Cohen, Yale M.D. 8/12/11

  

Department of Health and Human Services logoDepartment of Health and Human Services

Public Health Service
Food and Drug Administration
 

Silver Spring, MD 20993 


WARNING LETTER


CERTIFIED MAIL
RETURN RECEIPT REQUESTED

Ref: 11-HFD-45-08-01


Yale Cohen, M.D 
3702 Washington Street, Suite 401
Hollywood, FL 33021


Dear Dr. Cohen:


Between February 7 and February 11, 2011, Ms. Barbara Wright and Ms. Teresa Navas, representing the U.S. Food and Drug Administration (FDA), conducted an investigation and met with you to review your conduct of a clinical investigation (Protocol (b)(4), titled “(b)(4)”) of the investigational drug (b)(4), performed for (b)(4). This letter requests prompt corrective action to address the violations cited, some of which are recurrences or continuations of observations noted in the letter FDA sent to you on October 8, 2009.


This inspection is a part of FDA's Bioresearch Monitoring Program, which includes inspections designed to evaluate the conduct of research and to help ensure that the rights, safety, and welfare of the human subjects of those studies have been protected.


From our review of the establishment inspection report, the documents submitted with that report, and your written response dated February 28, 2011, we conclude that you did not adhere to the applicable statutory requirements and FDA regulations governing the conduct of clinical investigations. At the conclusion of the inspection, Ms. Wright and Ms. Navas presented you with a Form FDA 483, Inspectional Observations, and discussed the observations listed on the form with you. We wish to emphasize the following:


1. You failed to ensure that the investigation was conducted according to the investigational plan [21 CFR 312.60].

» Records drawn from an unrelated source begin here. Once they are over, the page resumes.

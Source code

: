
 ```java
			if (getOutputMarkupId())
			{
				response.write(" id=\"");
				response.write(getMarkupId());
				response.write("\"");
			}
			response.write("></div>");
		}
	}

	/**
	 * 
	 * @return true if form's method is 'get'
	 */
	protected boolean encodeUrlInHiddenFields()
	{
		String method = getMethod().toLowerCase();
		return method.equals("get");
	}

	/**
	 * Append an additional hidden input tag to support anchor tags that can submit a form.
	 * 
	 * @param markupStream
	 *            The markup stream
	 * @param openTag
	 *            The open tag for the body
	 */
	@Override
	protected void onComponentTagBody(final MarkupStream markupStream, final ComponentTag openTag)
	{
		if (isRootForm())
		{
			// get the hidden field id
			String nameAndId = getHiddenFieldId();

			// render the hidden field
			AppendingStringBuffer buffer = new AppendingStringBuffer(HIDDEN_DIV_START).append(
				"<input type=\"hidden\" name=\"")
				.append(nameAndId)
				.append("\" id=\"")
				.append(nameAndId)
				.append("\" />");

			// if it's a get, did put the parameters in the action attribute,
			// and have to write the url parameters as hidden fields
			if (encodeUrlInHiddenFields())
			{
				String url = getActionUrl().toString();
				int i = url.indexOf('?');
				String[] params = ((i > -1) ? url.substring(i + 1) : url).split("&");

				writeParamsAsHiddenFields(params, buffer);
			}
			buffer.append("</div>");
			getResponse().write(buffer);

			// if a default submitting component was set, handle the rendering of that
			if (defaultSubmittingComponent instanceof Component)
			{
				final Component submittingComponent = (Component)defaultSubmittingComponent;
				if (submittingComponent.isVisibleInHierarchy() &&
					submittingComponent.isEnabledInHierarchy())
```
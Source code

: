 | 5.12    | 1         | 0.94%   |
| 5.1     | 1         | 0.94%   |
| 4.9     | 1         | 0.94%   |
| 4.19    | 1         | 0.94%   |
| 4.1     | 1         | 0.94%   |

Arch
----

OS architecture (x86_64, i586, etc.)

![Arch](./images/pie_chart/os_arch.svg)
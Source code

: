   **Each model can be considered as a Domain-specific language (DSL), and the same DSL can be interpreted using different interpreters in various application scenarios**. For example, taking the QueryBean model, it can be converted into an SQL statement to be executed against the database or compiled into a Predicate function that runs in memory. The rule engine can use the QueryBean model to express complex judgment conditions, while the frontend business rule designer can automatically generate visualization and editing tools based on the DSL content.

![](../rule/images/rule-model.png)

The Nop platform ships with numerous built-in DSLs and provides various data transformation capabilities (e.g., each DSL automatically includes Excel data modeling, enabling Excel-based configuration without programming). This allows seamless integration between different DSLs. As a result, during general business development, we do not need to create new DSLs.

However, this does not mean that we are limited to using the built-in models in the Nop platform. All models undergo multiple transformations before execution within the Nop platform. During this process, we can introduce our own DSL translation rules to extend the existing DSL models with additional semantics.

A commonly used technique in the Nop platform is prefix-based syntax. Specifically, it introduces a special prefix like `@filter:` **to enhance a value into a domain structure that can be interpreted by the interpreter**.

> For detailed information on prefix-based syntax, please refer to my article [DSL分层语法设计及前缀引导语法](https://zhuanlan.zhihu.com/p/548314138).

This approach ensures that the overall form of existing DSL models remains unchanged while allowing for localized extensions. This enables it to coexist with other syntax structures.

An investigator is responsible for ensuring that an investigation is conducted according to the signed investigator statement, the investigational plan, and applicable regulations. Section 7 of the protocol specifies procedures for collecting and reporting adverse events (AEs) and serious adverse events (SAEs). Specifically, Section 7.3.3, Nonserious Adverse Events, requires that “[a]ll identified nonserious AEs must be recorded and described on the appropriate nonserious AE page of the CRF.” In addition, Section 7.3.1, Serious Adverse Events, requires that “[a]ll SAEs must be reported within 24 hours.” Our investigation found several instances in which AEs and/or SAEs identified in either clinic visits or hospital reports, were neither documented in the CRFs nor appropriately reported to the sponsor. Examples of AEs and/or SAEs which you failed to appropriately document and report include, but are not limited to, the following:


 

Subject# DateAE and/or SAE
 0346110/13/09Shortness of Breath
 122858/23/10 Bronchitis and Viral infection
 122856/26/10Neck Pain/Fall
 122855/28/10Fall
 140559/15/10Back Pain
 166661/15/11Fall/Head Injury
 2041812/1/10Claudication & Edema

 

Failure to report adverse events jeopardizes subject safety and welfare and compromises the interpretation and validity of the investigational endpoints.

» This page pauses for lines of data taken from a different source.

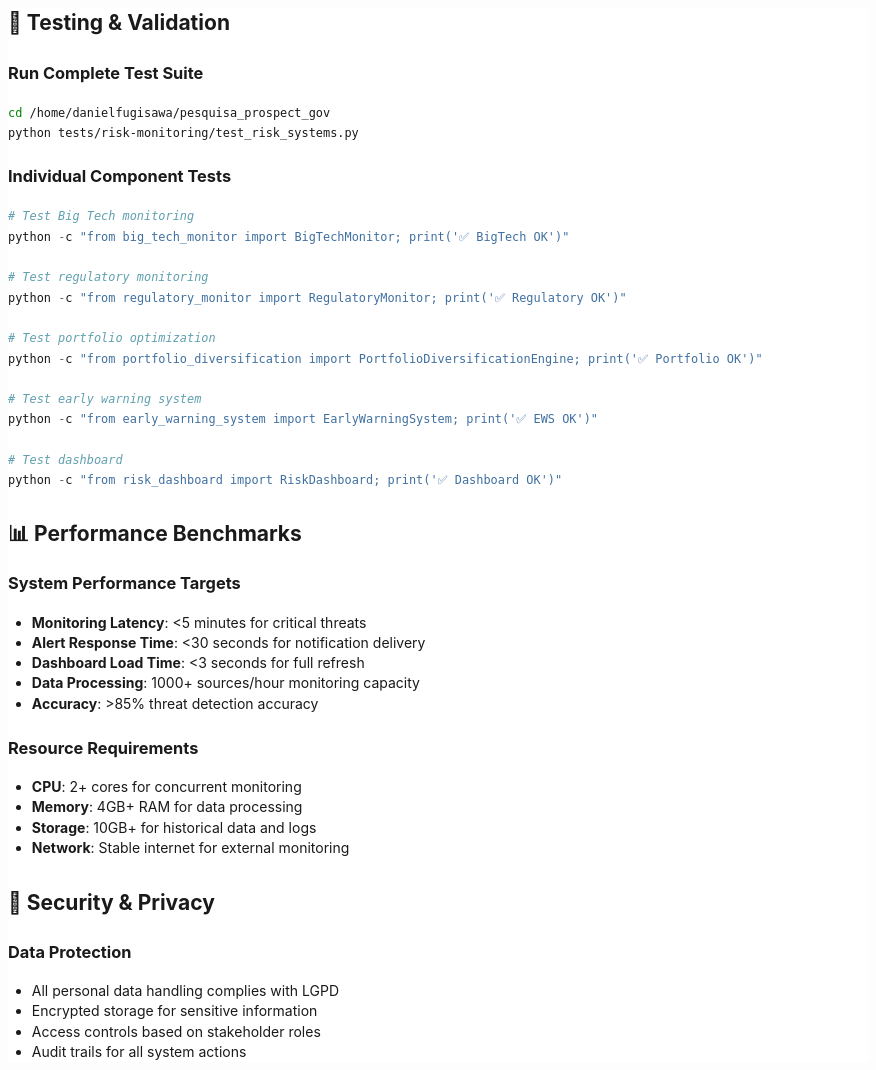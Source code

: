 ## 🧪 Testing & Validation

### Run Complete Test Suite
```bash
cd /home/danielfugisawa/pesquisa_prospect_gov
python tests/risk-monitoring/test_risk_systems.py
```

### Individual Component Tests
```python
# Test Big Tech monitoring
python -c "from big_tech_monitor import BigTechMonitor; print('✅ BigTech OK')"

# Test regulatory monitoring
python -c "from regulatory_monitor import RegulatoryMonitor; print('✅ Regulatory OK')"

# Test portfolio optimization
python -c "from portfolio_diversification import PortfolioDiversificationEngine; print('✅ Portfolio OK')"

# Test early warning system
python -c "from early_warning_system import EarlyWarningSystem; print('✅ EWS OK')"

# Test dashboard
python -c "from risk_dashboard import RiskDashboard; print('✅ Dashboard OK')"
```

## 📊 Performance Benchmarks

### System Performance Targets
- **Monitoring Latency**: <5 minutes for critical threats
- **Alert Response Time**: <30 seconds for notification delivery
- **Dashboard Load Time**: <3 seconds for full refresh
- **Data Processing**: 1000+ sources/hour monitoring capacity
- **Accuracy**: >85% threat detection accuracy

### Resource Requirements
- **CPU**: 2+ cores for concurrent monitoring
- **Memory**: 4GB+ RAM for data processing
- **Storage**: 10GB+ for historical data and logs
- **Network**: Stable internet for external monitoring

## 🔐 Security & Privacy

### Data Protection
- All personal data handling complies with LGPD
- Encrypted storage for sensitive information
- Access controls based on stakeholder roles
- Audit trails for all system actions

In your written response dated February 28, 2011, you state that the AEs identified were emergency room (ER) visits and that at study visits, you and the study coordinator asked subjects whether they had had any AEs or hospitalizations, and the subjects responded, “No.” You further state that you believe the manner in which you interviewed these subjects and prepared charts prior to the subjects’ visits needed to be improved. As a corrective action, you note that all the AEs have now been reported. To prevent the recurrence of this finding, you state that: (1) During the AE interview, information regarding ER visits, hospitalizations, and any other complaints would be requested; (2) prior to the subject’s visit, chart preparation would also involve reviewing hospital records for ER visits; and (3) an in-service shall be provided to all physician’s office staff to discuss communication of ER visits of research subjects.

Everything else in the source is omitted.